[[ EXTRACTED ENTRIES, beginning ]]

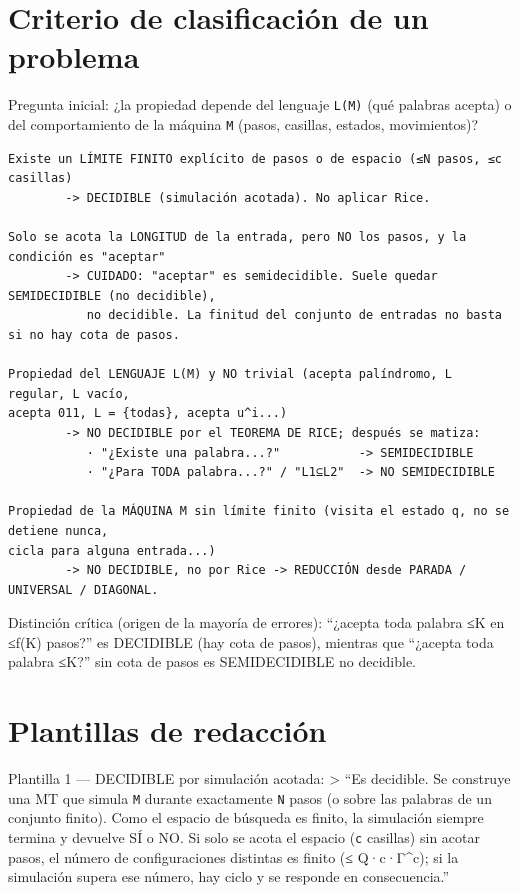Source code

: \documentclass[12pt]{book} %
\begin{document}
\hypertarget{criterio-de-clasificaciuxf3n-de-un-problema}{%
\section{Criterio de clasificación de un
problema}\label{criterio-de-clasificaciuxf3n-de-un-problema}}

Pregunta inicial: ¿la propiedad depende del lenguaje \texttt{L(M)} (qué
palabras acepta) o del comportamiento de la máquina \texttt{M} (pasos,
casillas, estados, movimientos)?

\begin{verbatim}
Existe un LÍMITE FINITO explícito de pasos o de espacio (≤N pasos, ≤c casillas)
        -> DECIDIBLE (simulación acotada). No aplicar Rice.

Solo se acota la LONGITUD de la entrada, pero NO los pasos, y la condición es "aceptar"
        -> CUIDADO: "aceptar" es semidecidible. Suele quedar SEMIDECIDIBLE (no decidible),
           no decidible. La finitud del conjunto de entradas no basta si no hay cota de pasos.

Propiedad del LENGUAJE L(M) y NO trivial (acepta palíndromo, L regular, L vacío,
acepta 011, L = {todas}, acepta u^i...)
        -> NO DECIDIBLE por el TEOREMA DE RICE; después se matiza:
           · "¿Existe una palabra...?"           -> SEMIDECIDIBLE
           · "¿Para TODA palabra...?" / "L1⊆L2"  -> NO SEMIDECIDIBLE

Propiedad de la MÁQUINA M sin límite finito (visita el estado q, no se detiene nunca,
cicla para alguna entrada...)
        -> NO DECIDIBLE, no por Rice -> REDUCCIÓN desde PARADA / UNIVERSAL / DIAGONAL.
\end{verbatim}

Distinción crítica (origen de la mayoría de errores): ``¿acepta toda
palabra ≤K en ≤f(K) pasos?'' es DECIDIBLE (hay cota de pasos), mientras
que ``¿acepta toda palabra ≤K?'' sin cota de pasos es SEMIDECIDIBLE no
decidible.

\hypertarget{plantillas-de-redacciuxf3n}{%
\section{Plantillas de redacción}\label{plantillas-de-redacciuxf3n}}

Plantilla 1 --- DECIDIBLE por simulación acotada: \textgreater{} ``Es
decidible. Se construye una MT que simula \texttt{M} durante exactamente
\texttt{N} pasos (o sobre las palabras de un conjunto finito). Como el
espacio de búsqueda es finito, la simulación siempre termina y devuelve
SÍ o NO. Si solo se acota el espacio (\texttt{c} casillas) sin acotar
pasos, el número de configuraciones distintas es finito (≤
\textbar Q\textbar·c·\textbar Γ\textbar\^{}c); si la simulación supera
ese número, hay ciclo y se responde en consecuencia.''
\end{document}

[[ EXTRACTED ENTRIES, end ]]
[[ EXTRACTED ENTRIES, beginning ]]

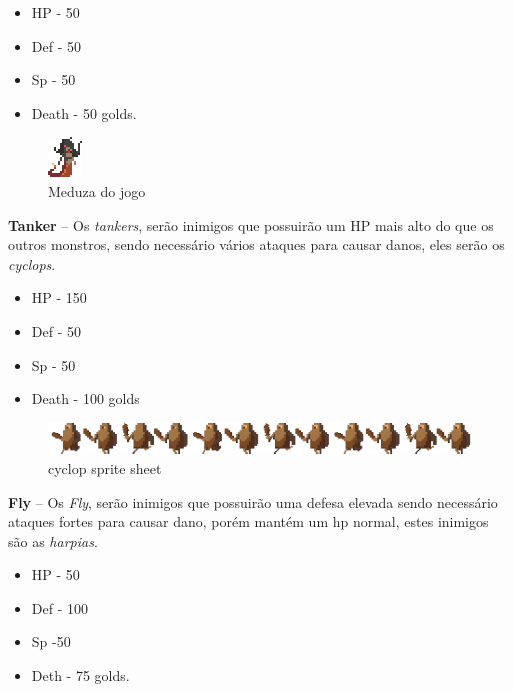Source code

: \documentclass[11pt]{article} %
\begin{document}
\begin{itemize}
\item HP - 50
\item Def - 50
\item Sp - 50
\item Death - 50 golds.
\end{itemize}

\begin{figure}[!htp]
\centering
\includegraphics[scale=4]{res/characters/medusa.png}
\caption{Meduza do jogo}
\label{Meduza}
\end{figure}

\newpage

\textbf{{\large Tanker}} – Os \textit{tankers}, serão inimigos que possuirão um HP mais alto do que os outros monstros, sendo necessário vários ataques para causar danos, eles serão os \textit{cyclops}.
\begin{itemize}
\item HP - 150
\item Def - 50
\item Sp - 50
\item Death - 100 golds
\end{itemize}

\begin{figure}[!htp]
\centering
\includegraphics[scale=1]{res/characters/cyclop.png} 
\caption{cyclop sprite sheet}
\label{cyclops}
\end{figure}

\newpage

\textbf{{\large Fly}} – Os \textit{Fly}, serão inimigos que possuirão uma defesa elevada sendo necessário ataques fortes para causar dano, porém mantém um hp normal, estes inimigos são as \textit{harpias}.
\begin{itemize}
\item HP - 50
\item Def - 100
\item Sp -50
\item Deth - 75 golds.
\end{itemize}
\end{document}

[[ EXTRACTED ENTRIES, end ]]
[[ EXTRACTED ENTRIES, beginning ]]

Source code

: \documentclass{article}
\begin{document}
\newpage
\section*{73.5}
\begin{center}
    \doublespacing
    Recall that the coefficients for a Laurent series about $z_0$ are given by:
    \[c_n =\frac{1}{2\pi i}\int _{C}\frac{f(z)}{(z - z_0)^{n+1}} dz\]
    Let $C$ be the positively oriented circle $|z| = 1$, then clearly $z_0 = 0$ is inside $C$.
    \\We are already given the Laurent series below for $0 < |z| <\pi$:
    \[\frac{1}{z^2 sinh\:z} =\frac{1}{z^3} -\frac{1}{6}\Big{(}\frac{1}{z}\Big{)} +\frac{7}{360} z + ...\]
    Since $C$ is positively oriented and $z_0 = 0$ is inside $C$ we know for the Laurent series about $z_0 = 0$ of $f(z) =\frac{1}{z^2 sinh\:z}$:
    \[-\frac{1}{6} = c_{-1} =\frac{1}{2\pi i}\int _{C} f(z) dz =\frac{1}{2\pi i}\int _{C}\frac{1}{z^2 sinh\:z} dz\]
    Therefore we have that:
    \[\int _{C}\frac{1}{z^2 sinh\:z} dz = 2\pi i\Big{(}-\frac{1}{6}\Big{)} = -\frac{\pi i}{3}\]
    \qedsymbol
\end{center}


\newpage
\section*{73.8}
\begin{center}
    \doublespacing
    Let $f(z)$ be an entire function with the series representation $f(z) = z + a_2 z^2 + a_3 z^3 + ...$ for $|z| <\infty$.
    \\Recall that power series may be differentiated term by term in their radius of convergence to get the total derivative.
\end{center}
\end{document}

[[ EXTRACTED ENTRIES, end ]]

◆ TASK BRIEF: Wherever the word "label" appears in a line of the data above, copy that line.

◆ TASK RESPONSE:
problema}\label{criterio-de-clasificaciuxf3n-de-un-problema}}
\section{Plantillas de redacción}\label{plantillas-de-redacciuxf3n}}
\label{Meduza}
\label{cyclops}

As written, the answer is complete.